BRD4 inhibition attenuates inflammatory response in microglia and facilitates recovery after spinal cord injury in rats

Abstract

The pathophysiology of spinal cord injury (SCI) involves primary injury and secondary injury. For the irreversibility of primary injury, therapies of SCI mainly focus on secondary injury, whereas inflammation is considered to be a major target for secondary injury; however the regulation of inflammation in SCI is unclear and targeted therapies are still lacking.

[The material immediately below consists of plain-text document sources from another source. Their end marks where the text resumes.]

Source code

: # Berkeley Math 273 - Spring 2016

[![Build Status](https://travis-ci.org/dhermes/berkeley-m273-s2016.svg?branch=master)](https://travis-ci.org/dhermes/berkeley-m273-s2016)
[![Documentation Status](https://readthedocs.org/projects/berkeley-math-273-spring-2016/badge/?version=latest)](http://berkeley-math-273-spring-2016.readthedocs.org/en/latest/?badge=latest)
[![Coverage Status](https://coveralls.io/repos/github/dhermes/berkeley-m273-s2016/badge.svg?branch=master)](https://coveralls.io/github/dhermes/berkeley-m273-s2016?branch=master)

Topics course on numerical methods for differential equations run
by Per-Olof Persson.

In this study, we found that the expression of BRD4 was correlated with pro-inflammatory cytokines after SCI in rats; in vitro study in microglia showed that BRD4 inhibition either by lentivirus or JQ1 may both suppress the MAPK and NF-κB signalling pathways, which are the two major signalling pathways involved in inflammatory response in microglia. BRD4 inhibition by JQ1 not only blocked microglial M1 polarization, but also repressed the level of pro-inflammatory cytokines in microglia in vitro and in vivo. Furthermore, BRD4 inhibition by JQ1 can improve functional recovery and structural disorder as well as reduce neuron loss in SCI rats. Overall, this study illustrates that microglial BRD4 level is increased after SCI and BRD4 inhibition is able to suppress M1 polarization and pro-inflammatory cytokine production in microglia which ultimately promotes functional recovery after SCI.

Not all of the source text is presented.